◆ **Exercise goal**: Copy each line below that contains "equation".

--------------------

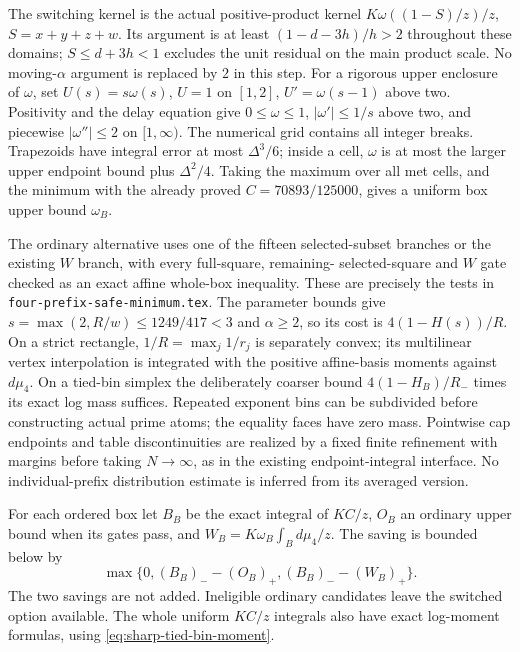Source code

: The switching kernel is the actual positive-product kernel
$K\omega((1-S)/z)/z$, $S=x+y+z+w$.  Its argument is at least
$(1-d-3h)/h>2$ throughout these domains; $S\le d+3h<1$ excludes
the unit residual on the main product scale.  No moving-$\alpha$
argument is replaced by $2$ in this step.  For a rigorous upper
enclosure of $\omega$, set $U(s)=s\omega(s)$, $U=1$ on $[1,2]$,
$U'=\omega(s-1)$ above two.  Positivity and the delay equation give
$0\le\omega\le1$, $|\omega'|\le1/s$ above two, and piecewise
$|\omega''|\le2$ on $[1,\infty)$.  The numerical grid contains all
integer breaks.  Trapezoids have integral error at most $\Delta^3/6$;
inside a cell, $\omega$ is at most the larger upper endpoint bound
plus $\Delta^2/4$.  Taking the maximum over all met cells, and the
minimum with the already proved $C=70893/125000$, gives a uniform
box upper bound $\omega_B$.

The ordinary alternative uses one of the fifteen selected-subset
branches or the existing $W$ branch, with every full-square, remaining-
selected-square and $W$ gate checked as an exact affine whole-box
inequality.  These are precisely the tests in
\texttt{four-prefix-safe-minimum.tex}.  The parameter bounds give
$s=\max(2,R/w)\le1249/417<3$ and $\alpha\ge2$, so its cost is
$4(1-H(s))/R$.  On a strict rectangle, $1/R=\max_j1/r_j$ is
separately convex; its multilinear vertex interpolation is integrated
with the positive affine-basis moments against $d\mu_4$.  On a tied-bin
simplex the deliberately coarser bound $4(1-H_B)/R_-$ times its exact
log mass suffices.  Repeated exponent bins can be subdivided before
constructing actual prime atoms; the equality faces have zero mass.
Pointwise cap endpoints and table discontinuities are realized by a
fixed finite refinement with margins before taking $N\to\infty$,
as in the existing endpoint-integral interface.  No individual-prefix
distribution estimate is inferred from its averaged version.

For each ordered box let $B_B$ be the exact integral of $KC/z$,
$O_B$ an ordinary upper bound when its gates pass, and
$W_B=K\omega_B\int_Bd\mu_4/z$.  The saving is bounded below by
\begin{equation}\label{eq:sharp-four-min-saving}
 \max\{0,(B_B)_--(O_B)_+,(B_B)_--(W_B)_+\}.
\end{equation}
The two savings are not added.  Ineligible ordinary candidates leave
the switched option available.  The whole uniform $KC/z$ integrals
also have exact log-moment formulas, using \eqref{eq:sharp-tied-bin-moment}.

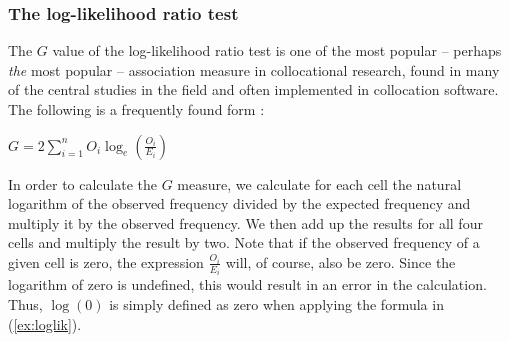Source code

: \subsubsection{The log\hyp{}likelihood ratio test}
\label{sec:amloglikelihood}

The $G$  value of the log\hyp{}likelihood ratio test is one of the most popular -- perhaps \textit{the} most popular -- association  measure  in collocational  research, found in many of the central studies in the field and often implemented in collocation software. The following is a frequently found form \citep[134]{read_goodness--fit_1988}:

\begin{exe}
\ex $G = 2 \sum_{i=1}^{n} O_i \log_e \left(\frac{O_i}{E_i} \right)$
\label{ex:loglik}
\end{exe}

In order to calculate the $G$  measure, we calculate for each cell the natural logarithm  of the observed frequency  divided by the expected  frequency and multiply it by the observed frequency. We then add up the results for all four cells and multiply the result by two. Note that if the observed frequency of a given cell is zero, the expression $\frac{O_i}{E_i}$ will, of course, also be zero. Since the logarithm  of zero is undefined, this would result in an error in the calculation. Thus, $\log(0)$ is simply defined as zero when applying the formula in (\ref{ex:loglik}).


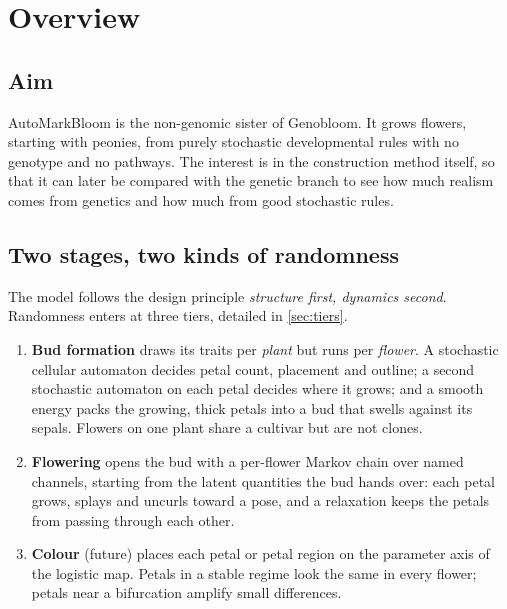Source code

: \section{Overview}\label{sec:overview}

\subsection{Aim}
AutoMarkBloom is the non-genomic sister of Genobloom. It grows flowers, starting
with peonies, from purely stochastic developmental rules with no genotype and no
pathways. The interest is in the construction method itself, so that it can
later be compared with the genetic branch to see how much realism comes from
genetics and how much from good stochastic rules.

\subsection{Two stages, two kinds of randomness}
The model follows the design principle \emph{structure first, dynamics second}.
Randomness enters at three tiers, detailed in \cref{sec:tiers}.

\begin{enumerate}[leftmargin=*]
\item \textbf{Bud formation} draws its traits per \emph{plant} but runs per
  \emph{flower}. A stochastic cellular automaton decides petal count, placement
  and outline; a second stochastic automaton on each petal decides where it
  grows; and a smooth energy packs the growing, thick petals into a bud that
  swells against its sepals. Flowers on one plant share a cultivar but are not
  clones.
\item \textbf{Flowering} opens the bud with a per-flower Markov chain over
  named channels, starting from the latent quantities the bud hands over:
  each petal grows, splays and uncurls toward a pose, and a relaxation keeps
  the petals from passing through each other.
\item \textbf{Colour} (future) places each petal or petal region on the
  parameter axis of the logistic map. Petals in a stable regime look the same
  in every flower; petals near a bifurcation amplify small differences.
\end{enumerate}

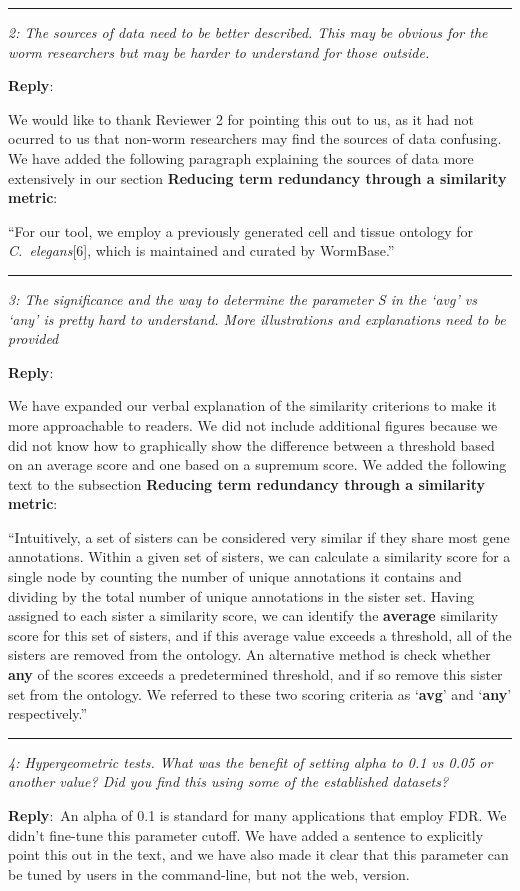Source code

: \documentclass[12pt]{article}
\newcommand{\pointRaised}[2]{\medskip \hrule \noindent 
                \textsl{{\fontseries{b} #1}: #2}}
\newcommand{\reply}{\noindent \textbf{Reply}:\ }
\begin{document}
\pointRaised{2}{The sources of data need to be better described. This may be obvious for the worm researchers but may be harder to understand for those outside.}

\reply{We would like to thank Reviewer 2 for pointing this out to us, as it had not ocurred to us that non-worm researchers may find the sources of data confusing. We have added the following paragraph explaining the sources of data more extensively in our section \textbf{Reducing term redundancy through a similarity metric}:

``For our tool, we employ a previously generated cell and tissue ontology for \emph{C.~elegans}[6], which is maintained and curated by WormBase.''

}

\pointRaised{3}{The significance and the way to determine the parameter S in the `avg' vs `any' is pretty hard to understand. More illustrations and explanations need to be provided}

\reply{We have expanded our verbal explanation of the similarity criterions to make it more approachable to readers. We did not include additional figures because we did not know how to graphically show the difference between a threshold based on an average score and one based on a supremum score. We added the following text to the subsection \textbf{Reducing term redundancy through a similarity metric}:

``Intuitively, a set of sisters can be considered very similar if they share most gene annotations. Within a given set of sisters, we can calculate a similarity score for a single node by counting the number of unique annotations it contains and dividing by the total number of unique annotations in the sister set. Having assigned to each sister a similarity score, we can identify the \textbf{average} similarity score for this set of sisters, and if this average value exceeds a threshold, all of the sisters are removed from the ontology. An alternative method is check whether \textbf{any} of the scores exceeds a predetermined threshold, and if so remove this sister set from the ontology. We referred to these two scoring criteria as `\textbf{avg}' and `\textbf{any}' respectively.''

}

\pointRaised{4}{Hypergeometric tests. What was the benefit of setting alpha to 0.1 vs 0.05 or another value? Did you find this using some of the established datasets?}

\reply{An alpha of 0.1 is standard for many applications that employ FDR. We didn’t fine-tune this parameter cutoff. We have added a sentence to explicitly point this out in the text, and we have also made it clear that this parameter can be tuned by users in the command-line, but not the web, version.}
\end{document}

--------------------

◆ **Exercise result**:
$U'=\omega(s-1)$ above two.  Positivity and the delay equation give
\begin{equation}\label{eq:sharp-four-min-saving}
\end{equation}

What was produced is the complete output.